Note that getting a new SIM card is NOT the only way to get back on a 4G PRL. My phone dialed *22899 by itself in the middle of the night a few weeks ago and put me on a 3G PRL. I tried doing the battery/sim pull to do a manual update, but saw no immediate change off a 3G one. I stopped worrying about it because I had no change in battery or signal quality, but today I just checked my PRL and its back on a 4G (15xxxx) one. So at some point it did end up going back...but unfortunately I have no exact explanation how.


----------



## GrandMasterB (Jan 24, 2012)

Ok, a little advice from anybody following this thread? I was able to get another sim so hopefully I can get a "do-over" on this whole deal and get back to 15098 or 15109. I haven't even broke it out of the holder yet . Whats the easiest way to just swap one sim out for another?

I know how to switch to my iPhone and then switch back to the 4G device using my Verizon on my laptop, its pretty straight forward and I have already done it several times. I could do it that way if I have too but I was hoping there was an easier way to just swap sim cards.?


----------



## nklenchik (Dec 1, 2011)

You guys are fucking geniuses! I had no number, no service and dialing a simple activation code helped. Idk if I should just keep mine now because Verizon's sending me a new one


----------



## Dankees (Mar 28, 2012)

So, is a new SIM card the answer or should I just pull my SIM card?


----------



## GrandMasterB (Jan 24, 2012)

I'll bet I have pulled mine at least 50 times since starting this thread and they finally just had to replace it. Back on 15109 now and its all better.


----------



## nailbomb3 (Aug 25, 2011)

Preferred ROAMING list.

Who here is roaming? XD

Sent from my Galaxy Nexus using Tapatalk 2 Beta-5


----------



## Dankees (Mar 28, 2012)

I pulled my SIM Card and put it back in and the phone kind of got an improved battery, but when I use it, it really drops like a rock.

Should I be asking for a new SIM Card? Might that do the trick?

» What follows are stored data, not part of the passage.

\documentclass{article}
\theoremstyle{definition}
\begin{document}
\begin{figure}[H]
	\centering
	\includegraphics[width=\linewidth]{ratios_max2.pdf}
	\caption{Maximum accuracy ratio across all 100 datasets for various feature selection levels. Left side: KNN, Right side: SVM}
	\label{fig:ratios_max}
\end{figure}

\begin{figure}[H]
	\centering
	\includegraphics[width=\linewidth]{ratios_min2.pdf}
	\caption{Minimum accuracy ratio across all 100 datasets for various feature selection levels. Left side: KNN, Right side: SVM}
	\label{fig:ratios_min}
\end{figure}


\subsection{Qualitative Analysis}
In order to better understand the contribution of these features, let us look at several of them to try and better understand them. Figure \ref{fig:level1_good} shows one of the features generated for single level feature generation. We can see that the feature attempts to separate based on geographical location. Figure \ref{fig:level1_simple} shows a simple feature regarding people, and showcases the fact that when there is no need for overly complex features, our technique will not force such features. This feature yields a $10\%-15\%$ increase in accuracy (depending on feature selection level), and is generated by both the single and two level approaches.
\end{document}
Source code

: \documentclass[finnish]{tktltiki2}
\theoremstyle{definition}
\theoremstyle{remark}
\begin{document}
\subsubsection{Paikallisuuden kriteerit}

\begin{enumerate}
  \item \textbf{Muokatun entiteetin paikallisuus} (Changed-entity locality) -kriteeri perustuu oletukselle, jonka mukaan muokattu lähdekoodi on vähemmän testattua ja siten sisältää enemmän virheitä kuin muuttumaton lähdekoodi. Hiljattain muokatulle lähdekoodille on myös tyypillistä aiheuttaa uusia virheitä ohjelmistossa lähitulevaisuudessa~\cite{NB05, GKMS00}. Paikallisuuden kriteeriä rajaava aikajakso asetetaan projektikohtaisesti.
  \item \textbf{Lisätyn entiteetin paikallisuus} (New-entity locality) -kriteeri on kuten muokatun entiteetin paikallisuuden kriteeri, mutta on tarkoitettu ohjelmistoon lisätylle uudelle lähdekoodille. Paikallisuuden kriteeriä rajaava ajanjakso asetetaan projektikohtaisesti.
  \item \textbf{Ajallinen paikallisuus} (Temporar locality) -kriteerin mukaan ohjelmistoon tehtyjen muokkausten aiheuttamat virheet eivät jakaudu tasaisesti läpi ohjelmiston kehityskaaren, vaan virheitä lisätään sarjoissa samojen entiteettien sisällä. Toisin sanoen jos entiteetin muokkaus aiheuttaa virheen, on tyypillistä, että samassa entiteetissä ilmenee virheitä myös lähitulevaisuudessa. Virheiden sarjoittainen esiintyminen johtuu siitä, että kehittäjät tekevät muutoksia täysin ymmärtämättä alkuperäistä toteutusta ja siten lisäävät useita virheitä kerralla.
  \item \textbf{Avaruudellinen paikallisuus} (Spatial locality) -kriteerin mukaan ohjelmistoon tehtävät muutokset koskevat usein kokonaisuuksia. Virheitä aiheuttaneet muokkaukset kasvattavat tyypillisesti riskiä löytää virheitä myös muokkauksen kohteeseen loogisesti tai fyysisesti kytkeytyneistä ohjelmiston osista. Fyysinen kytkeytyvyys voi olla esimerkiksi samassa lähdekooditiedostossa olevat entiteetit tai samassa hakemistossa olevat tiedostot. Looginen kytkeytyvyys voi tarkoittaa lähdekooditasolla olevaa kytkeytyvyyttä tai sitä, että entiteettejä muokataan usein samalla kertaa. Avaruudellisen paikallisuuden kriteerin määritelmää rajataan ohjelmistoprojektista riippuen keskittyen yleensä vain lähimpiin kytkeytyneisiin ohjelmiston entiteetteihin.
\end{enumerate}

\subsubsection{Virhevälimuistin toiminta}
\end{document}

I have a weird battery issue. Check out my battery usage after pulling the SIM Card (and a factory reset the day before):


----------



## ncdub (Jun 7, 2011)

So, I have been reading through this thread as well as another one and I have to say I am not on either of these prl's. Mine went from 14xxx to now it is 40087. Its a company plan and we were with Alltel before VZW bought them. Mine looks to be an Alltel prl from what I am seeing. My 4g is good, battery life is OK.... just confused as to why my prl is totally different than anything anyone else has?

Sent from my Galaxy Nexus using Tapatalk 2 Beta-5


----------



## GrandMasterB (Jan 24, 2012)

ncdub said:


> So, I have been reading through this thread as well as another one and I have to say I am not on either of these prl's. Mine went from 14xxx to now it is 40087. Its a company plan and we were with Alltel before VZW bought them. Mine looks to be an Alltel prl from what I am seeing. My 4g is good, battery life is OK.... just confused as to why my prl is totally different than anything anyone else has?
> 
> Sent from my Galaxy Nexus using Tapatalk 2 Beta-5


From what I have read previously as long as you maintain your previous Alltel pricing plan you will have a different PRL. Once you switch over to Verizons nationwide pricing your PRL will change to be the same as ours. Just what I have read. I can't confirm personally ( but you already did







)


----------